In a nutshell, a creditor must provide the borrowers a disclosure, within three business days after the receipt of a loan application, advising them of their right to receive a copy of all appraisals and other written valuations developed in connection with the loan. Appendix C, Form 9 provides the following recommended language for the disclosure:
We may order an appraisal to determine the property's value and charge you for this appraisal. We will promptly give you a copy of any appraisal, even if your loan does not close.
You can pay for an additional appraisal for your own use at your own cost.In addition, the creditor must provide a copy of the appraisal/valuation reports to the borrowers promptly upon completion or three business days before closing.
These requirements seem simple and straightforward enough. What is so tricky about the new Reg B?
1. Scope of Application
Unlike other federal regulations, for example, Reg Z (TILA), Reg X (RESPA), Reg V (Fair Credit Reporting Act), or the new fearsome QM Rules, the new Appraisal Rule applies broadly to both consumer credit transaction and business-purpose credit transactions.

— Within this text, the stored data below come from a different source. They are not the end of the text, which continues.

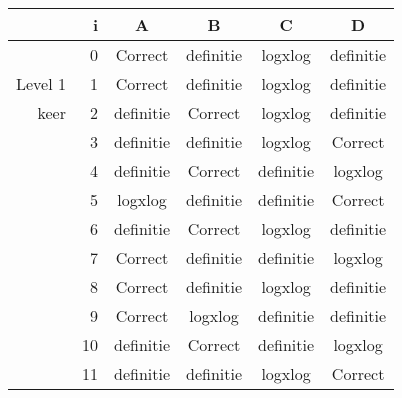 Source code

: \begin{tabular}{ rr| c|c|c|c}\hline\hline
     & i & \textbf{A} & \textbf{B} & \textbf{C} & \textbf{D}\\\hline

&0&Correct\cellcolor[gray]{0.6}&definitie&logxlog&definitie\\
Level 1 & 1&Correct\cellcolor[gray]{0.6}&definitie&logxlog&definitie\\
keer &2&definitie&Correct\cellcolor[gray]{0.6}&logxlog&definitie\\
&3&definitie&definitie&logxlog&Correct\cellcolor[gray]{0.6}\\
&4&definitie&Correct\cellcolor[gray]{0.6}&definitie&logxlog\\
&5&logxlog&definitie&definitie&Correct\cellcolor[gray]{0.6}\\
&6&definitie&Correct\cellcolor[gray]{0.6}&logxlog&definitie\\
&7&Correct\cellcolor[gray]{0.6}&definitie&definitie&logxlog\\
&8&Correct\cellcolor[gray]{0.6}&definitie&logxlog&definitie\\
&9&Correct\cellcolor[gray]{0.6}&logxlog&definitie&definitie\\
&10&definitie&Correct\cellcolor[gray]{0.6}&definitie&logxlog\\
&11&definitie&definitie&logxlog&Correct\cellcolor[gray]{0.6}\\
\hline\end{tabular}\par\ \newline

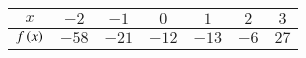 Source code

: \begin{tabular}{|c|c|c|c|c|c|c|}
\hline
    $x$ & $-2$ &$-1$ & $0$ & $1$ & $2$ & $3$  \\
\hline
    $f\left(x\right)$ & $-58$ & $-21$ & $-12$ & $-13$ & $-6$ & $27$\\
\hline
\end{tabular}
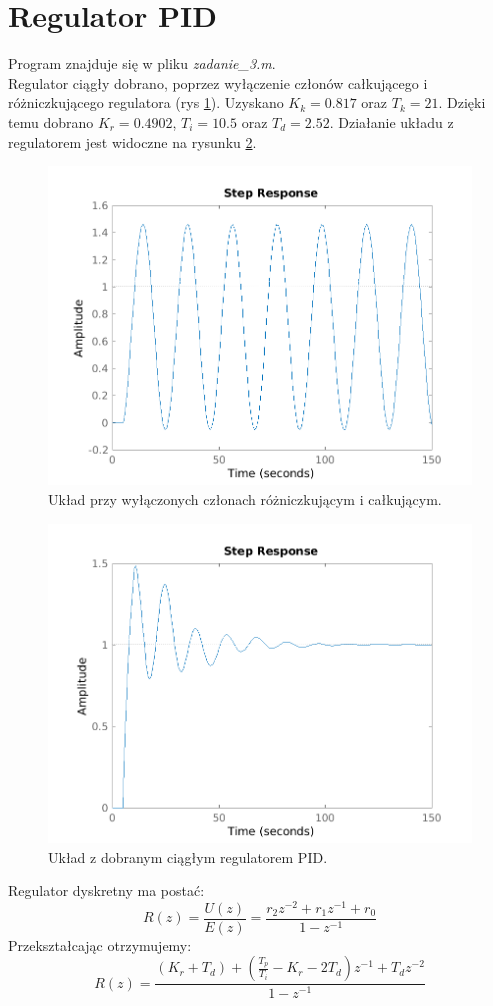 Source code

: \documentclass[a4paper, 10pt]{article}
\begin{document}
	\section{Regulator PID}
	Program znajduje się w pliku \textit{zadanie\_3.m}.\\
	Regulator ciągły dobrano, poprzez wyłączenie członów całkującego i różniczkującego regulatora (rys \ref{fig:z3kkciagly}). Uzyskano $K_k=0.817$ oraz $T_k = 21$. Dzięki temu dobrano $K_r=0.4902$, $T_i = 10.5$ oraz $T_d = 2.52$. Działanie układu z regulatorem jest widoczne na rysunku \ref{fig:z3pidciagly}.
	\begin{figure}
		\centering
		\includegraphics[width=0.7\linewidth]{z3_kk_ciagly}
		\caption{Układ przy wyłączonych członach różniczkującym i całkującym.}
		\label{fig:z3kkciagly}
	\end{figure}
	\begin{figure}
		\centering
		\includegraphics[width=0.7\linewidth]{z3_pid_ciagly}
		\caption{Układ z dobranym ciągłym regulatorem PID.}
		\label{fig:z3pidciagly}
	\end{figure}
	
	Regulator dyskretny ma postać:
	\[R(z)=\frac{U(z)}{E(z)}=\frac{r_2z^{-2} + r_1z^{-1} + r_0}{1 - z^{-1}}\]
	Przekształcając otrzymujemy:
	\[R(z) = \frac{(K_r + T_d) + (\frac{T_p}{T_i}-K_r-2T_d)z^{-1}+T_dz^{-2}}{1-z^{-1}}\]
	
\end{document}
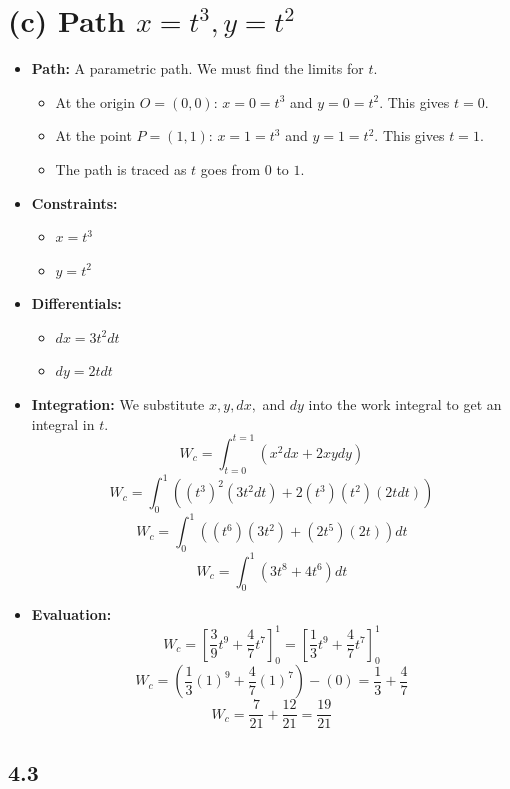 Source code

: \documentclass[11pt, a4paper]{article} %
\begin{document}
\hrulefill

\section*{(c) Path $x = t^3, y = t^2$}

\begin{itemize}
    \item \textbf{Path:} A parametric path. We must find the limits for $t$.
    \begin{itemize}
        \item At the origin $O=(0,0)$: $x=0=t^3$ and $y=0=t^2$. This gives $t=0$.
        \item At the point $P=(1,1)$: $x=1=t^3$ and $y=1=t^2$. This gives $t=1$.
        \item The path is traced as $t$ goes from $0$ to $1$.
    \end{itemize}
    \item \textbf{Constraints:}
    \begin{itemize}
        \item $x = t^3$
        \item $y = t^2$
    \end{itemize}
    \item \textbf{Differentials:}
    \begin{itemize}
        \item $dx = 3t^2 dt$
        \item $dy = 2t dt$
    \end{itemize}
    \item \textbf{Integration:} We substitute $x, y, dx,$ and $dy$ into the work integral to get an integral in $t$.
    $$W_c = \int_{t=0}^{t=1} (x^2 dx + 2xy dy)$$
    $$W_c = \int_0^1 \left( (t^3)^2 (3t^2 dt) + 2(t^3)(t^2) (2t dt) \right)$$
    $$W_c = \int_0^1 \left( (t^6)(3t^2) + (2t^5)(2t) \right) dt$$
    $$W_c = \int_0^1 (3t^8 + 4t^6) dt$$
    \item \textbf{Evaluation:}
    $$W_c = \left[ \frac{3}{9}t^9 + \frac{4}{7}t^7 \right]_0^1 = \left[ \frac{1}{3}t^9 + \frac{4}{7}t^7 \right]_0^1$$
    $$W_c = \left( \frac{1}{3}(1)^9 + \frac{4}{7}(1)^7 \right) - (0) = \frac{1}{3} + \frac{4}{7}$$
    $$W_c = \frac{7}{21} + \frac{12}{21} = \frac{19}{21}$$
\end{itemize}

\newpage
\subsection*{4.3}
\end{document}
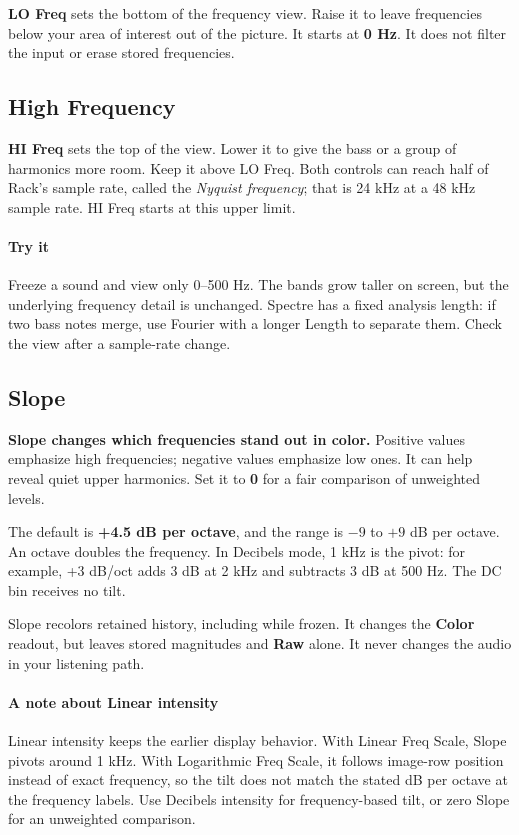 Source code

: \textbf{LO Freq} sets the bottom of the frequency view. Raise it to leave
frequencies below your area of interest out of the picture. It starts at
\textbf{0 Hz}. It does not filter the input or erase stored frequencies.

\subsection{High Frequency}

\textbf{HI Freq} sets the top of the view. Lower it to give the bass or a
group of harmonics more room. Keep it above LO Freq. Both controls can reach
half of Rack's sample rate, called the \textit{Nyquist frequency}; that is
24 kHz at a 48 kHz sample rate. HI Freq starts at this upper limit.

\paragraph{Try it}
Freeze a sound and view only 0--500 Hz. The bands grow taller on screen,
but the underlying frequency detail is unchanged. Spectre has a fixed
analysis length: if two bass notes merge, use Fourier with a longer Length
to separate them. Check the view after a sample-rate change.

\subsection{Slope}

\textbf{Slope changes which frequencies stand out in color.} Positive
values emphasize high frequencies; negative values emphasize low ones.
It can help reveal quiet upper harmonics. Set it to \textbf{0} for a fair
comparison of unweighted levels.

The default is \textbf{+4.5 dB per octave}, and the range is $-9$ to
$+9$ dB per octave. An octave doubles the frequency. In Decibels mode,
1 kHz is the pivot: for example, +3 dB/oct adds 3 dB at 2 kHz and subtracts
3 dB at 500 Hz. The DC bin receives no tilt.

Slope recolors retained history, including while frozen. It changes the
\textbf{Color} readout, but leaves stored magnitudes and \textbf{Raw} alone.
It never changes the audio in your listening path.

\paragraph{A note about Linear intensity}
Linear intensity keeps the earlier display behavior. With Linear Freq Scale,
Slope pivots around 1 kHz. With Logarithmic Freq Scale, it follows image-row
position instead of exact frequency, so the tilt does not match the stated
dB per octave at the frequency labels. Use Decibels intensity for frequency-based
tilt, or zero Slope for an unweighted comparison.

\endgroup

Notably, the Official Staff Interpretations provides:
14(a)(1) In general.
1. Coverage. Section 1002.14 covers applications for credit to be secured by a first lien on a dwelling, as that term is defined in § 1002.14(b)(2), whether the credit is for a business purpose (for example, a loan to start a business) or a consumer purpose (for example, a loan to purchase a home). [Emphasis added]
In terms of scope and applicability, the Appraisal Rule departs from other federal regulations. Creditors, who lend to business entities or rental property investors, must comply with the Appraisal Rule by providing the early disclosure. (I do note that the broad application of this disclosure requirement is an existing requirement under Reg B.)
2. Written Valuations
While the industry is familiar with appraisal reports developed by appraisers, less is known, however, about "written valuations". In Reg B, "valuations" is defined as follows:
any estimate of the value of a dwelling developed in connection with an application for credit.According to this definition, valuations should cover (refer to this):
- An appraisal report (by an appraisal whether or not licensed or certified) including the appraiser's estimate or opinion of the property’s value;
- A document prepared by the creditor or its agent/contractor that assigns a specific monetary value to the property;
- A report approved by a GSE for describing the estimate of the property’s value developed pursuant to the proprietary methodology or mechanism of the GSE;
- A report generated through an automated valuation model (AVM) to estimate the property’s value;
- A broker price opinion (BPO) prepared by a real estate broker, agent, or sales person to estimate the property’s value.
In some instances, a creditor may compile valuation data, post closing, regarding a property solely for quality control purposes. Will those valuation data be subject to this rule? Given the overarching goal of Reg B for preventing discrimination by promoting transparency during the loan origination process, written documentation developed by a creditor after closing for quality control purposes should fall outside the scope of the Appraisal Rule.